[TASK DETAILS]: Return exactly those lines of the material below that fall between the line holding "- **Test Execution Time**: 0.003 seconds" and the line holding "- **Result**: 100% pass rate", inclusive.

[TASK MATERIAL]:
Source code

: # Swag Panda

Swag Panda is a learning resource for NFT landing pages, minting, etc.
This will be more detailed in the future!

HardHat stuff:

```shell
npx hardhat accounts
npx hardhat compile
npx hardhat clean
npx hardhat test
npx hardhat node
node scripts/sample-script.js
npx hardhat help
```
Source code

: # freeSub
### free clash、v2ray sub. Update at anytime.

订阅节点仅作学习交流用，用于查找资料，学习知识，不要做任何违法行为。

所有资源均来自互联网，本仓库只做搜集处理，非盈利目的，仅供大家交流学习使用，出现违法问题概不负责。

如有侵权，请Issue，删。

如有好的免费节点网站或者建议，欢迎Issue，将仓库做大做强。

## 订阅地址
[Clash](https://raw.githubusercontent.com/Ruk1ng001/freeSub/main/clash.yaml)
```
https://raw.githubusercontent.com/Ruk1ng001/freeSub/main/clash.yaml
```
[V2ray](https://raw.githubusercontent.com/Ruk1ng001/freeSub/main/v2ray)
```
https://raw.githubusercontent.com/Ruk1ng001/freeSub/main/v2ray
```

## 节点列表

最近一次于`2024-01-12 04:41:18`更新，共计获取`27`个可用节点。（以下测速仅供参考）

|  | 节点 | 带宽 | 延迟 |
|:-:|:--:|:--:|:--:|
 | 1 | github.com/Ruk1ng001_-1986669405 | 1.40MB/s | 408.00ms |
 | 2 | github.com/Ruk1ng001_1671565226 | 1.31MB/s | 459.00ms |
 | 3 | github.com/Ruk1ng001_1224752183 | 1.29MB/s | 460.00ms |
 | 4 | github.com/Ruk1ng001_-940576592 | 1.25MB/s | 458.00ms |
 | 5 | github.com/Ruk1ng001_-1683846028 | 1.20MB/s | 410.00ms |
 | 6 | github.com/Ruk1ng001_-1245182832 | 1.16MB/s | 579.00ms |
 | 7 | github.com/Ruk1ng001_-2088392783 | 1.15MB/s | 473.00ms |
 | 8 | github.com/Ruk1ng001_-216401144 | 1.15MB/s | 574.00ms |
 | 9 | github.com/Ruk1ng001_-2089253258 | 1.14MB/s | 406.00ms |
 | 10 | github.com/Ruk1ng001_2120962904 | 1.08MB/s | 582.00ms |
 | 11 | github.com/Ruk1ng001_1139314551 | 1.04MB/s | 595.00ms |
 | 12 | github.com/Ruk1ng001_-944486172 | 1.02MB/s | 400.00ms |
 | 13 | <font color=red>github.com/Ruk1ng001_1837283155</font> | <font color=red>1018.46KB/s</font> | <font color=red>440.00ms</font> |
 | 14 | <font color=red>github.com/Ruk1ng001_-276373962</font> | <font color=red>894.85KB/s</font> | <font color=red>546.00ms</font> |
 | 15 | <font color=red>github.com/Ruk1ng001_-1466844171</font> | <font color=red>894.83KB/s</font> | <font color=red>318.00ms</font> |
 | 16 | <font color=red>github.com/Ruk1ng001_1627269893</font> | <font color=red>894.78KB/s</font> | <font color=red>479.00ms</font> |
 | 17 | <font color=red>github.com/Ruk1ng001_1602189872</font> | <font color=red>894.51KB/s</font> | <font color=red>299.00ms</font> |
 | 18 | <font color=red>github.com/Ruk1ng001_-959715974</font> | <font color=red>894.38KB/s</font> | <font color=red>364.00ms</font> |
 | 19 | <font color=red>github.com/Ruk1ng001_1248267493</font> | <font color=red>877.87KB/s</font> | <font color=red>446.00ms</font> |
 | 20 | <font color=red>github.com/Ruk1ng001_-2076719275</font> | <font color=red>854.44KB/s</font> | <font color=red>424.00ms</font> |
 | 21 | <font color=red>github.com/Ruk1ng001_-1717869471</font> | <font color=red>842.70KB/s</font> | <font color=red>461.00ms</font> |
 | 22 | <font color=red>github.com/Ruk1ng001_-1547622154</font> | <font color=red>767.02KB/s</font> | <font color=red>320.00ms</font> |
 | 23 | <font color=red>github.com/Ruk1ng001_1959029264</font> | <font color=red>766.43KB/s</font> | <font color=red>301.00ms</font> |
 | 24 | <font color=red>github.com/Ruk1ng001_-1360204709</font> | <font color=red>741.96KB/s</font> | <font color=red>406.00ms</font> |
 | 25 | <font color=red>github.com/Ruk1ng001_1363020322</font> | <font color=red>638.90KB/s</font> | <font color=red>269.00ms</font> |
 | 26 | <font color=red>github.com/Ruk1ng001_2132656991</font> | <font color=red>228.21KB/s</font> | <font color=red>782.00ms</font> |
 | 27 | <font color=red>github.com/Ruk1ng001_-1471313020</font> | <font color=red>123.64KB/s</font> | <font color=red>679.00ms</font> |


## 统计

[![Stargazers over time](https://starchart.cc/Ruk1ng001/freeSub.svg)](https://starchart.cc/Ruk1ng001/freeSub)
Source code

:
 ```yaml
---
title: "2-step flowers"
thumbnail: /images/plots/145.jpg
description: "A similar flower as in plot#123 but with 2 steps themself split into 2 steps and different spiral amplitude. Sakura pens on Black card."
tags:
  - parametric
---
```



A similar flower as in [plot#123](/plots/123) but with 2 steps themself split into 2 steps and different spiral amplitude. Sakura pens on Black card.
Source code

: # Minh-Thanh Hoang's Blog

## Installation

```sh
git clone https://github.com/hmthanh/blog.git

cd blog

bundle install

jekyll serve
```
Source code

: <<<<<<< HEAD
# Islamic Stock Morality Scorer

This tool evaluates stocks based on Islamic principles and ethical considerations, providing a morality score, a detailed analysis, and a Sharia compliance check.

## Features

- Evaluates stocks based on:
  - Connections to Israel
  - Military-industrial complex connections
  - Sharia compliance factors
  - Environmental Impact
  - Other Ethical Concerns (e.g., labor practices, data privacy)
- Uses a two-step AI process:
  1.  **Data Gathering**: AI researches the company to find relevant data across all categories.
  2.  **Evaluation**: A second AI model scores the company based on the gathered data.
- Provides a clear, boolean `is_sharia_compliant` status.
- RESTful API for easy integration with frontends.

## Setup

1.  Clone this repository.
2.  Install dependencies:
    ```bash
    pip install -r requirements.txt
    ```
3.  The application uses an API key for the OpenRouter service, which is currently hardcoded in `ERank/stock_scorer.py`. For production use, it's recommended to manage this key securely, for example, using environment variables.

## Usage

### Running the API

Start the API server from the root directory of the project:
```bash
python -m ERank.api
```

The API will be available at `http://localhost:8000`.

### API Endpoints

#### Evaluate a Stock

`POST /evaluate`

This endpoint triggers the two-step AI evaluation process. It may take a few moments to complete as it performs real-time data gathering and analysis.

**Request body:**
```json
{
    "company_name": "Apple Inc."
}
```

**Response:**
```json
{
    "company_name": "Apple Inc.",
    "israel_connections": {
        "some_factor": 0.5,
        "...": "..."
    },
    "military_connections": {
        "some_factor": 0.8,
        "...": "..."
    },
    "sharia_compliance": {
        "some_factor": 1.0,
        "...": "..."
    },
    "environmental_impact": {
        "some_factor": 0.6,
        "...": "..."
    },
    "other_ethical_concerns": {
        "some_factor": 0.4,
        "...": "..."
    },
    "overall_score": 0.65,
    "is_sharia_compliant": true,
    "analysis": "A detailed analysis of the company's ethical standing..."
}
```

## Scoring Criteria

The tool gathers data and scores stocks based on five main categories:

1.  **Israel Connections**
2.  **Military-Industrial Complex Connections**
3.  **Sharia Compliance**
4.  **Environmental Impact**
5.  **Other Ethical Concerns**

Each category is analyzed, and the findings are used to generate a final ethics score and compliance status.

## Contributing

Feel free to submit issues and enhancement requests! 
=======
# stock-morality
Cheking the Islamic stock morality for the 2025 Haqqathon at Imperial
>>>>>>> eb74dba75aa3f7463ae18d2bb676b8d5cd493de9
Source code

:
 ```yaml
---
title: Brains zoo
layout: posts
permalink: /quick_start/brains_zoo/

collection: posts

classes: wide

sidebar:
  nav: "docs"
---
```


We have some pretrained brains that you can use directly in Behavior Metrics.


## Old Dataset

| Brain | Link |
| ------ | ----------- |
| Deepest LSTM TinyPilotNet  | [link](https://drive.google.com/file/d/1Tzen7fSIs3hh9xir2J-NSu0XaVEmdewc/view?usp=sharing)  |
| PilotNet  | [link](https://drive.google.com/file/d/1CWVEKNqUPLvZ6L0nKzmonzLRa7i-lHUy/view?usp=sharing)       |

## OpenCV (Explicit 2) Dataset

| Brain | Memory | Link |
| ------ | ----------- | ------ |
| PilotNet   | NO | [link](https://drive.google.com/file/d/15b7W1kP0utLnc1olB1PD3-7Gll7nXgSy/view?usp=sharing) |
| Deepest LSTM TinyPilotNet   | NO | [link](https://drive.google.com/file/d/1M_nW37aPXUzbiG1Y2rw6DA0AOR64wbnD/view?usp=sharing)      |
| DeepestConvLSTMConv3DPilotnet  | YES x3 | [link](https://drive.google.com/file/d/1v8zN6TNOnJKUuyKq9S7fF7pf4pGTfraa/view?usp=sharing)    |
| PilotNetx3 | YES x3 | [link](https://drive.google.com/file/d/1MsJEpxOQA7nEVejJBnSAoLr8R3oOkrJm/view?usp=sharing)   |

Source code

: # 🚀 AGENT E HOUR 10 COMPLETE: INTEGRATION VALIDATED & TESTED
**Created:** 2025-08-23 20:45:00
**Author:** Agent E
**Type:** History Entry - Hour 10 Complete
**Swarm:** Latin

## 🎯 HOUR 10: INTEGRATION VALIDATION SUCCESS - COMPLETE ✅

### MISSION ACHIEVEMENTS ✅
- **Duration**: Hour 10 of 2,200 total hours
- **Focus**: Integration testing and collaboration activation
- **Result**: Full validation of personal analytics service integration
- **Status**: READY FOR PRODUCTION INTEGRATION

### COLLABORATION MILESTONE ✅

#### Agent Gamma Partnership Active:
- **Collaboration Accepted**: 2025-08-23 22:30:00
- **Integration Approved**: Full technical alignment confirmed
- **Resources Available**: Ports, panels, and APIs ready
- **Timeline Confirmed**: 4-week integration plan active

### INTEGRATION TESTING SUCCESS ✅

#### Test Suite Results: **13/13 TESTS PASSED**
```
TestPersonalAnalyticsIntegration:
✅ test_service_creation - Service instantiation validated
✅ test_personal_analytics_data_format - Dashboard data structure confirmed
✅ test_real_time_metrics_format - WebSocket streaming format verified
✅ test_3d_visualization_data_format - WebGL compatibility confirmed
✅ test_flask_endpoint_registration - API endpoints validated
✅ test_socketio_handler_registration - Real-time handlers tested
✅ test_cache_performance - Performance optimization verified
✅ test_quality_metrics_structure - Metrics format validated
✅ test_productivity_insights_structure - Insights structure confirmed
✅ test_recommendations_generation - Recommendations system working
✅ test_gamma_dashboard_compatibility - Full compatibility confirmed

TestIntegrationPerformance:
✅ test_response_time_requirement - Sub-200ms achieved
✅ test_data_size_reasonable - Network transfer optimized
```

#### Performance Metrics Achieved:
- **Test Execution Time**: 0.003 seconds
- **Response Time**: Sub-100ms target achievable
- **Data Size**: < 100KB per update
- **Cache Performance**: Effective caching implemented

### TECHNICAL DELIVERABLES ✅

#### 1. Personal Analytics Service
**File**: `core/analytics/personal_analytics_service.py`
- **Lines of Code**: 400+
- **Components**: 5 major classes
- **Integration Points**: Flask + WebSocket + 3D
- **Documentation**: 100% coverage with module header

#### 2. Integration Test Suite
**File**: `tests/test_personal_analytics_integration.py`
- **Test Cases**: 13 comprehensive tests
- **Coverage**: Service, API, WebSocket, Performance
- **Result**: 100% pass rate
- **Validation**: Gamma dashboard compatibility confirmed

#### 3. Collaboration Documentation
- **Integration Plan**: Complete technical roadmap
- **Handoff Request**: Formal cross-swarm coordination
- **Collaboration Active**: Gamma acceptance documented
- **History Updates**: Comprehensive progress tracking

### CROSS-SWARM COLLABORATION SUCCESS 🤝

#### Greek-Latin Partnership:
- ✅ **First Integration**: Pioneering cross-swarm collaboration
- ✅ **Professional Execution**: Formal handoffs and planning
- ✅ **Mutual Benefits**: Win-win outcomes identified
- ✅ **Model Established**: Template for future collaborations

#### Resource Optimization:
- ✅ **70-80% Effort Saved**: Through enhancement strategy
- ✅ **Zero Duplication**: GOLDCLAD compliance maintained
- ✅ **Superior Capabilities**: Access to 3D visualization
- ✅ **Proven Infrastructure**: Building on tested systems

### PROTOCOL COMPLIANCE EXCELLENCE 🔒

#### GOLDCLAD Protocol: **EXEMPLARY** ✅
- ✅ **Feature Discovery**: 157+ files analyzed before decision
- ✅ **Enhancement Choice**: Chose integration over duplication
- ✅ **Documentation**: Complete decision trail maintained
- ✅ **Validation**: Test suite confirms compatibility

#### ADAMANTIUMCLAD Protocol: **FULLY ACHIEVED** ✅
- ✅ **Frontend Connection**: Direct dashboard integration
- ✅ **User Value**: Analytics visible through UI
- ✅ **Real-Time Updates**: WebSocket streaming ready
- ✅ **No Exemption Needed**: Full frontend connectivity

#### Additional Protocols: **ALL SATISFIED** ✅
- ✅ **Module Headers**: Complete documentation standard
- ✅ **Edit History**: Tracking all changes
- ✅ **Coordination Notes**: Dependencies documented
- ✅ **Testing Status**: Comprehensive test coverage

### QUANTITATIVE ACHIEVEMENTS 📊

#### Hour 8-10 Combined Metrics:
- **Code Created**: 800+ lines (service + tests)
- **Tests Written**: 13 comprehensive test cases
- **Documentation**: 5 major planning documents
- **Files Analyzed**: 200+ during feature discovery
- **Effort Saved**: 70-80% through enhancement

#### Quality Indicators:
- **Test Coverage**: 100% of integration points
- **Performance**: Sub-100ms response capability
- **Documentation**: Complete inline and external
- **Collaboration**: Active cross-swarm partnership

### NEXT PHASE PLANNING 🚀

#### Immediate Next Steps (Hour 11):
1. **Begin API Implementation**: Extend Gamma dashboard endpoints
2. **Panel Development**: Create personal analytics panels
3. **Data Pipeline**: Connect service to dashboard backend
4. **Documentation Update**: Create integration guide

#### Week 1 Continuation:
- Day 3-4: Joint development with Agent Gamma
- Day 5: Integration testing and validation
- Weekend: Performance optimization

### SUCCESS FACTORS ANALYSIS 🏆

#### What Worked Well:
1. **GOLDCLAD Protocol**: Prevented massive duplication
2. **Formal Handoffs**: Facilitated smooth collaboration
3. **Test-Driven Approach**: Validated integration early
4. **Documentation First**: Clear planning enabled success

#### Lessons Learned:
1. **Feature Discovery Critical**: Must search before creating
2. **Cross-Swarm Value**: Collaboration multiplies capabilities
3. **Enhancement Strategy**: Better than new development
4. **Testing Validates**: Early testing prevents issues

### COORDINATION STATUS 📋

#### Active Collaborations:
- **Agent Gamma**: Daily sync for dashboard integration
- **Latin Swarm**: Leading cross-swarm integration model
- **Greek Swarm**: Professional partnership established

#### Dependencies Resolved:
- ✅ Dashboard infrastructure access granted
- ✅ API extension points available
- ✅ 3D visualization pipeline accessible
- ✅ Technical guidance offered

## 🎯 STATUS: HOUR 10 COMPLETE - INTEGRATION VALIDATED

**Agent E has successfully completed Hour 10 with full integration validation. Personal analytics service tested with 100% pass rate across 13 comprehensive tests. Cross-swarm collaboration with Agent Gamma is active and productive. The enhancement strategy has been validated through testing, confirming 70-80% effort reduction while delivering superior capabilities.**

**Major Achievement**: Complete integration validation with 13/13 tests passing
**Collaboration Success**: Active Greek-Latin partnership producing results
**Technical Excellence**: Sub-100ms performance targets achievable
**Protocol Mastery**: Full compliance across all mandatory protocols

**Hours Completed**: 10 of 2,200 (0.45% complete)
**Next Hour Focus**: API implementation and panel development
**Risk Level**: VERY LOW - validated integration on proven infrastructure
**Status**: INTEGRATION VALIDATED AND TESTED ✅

[EXERCISE OUTPUT]:
- **Test Execution Time**: 0.003 seconds
- **Response Time**: Sub-100ms target achievable
- **Data Size**: < 100KB per update
- **Cache Performance**: Effective caching implemented

### TECHNICAL DELIVERABLES ✅

#### 1. Personal Analytics Service
**File**: `core/analytics/personal_analytics_service.py`
- **Lines of Code**: 400+
- **Components**: 5 major classes
- **Integration Points**: Flask + WebSocket + 3D
- **Documentation**: 100% coverage with module header

#### 2. Integration Test Suite
**File**: `tests/test_personal_analytics_integration.py`
- **Test Cases**: 13 comprehensive tests
- **Coverage**: Service, API, WebSocket, Performance
- **Result**: 100% pass rate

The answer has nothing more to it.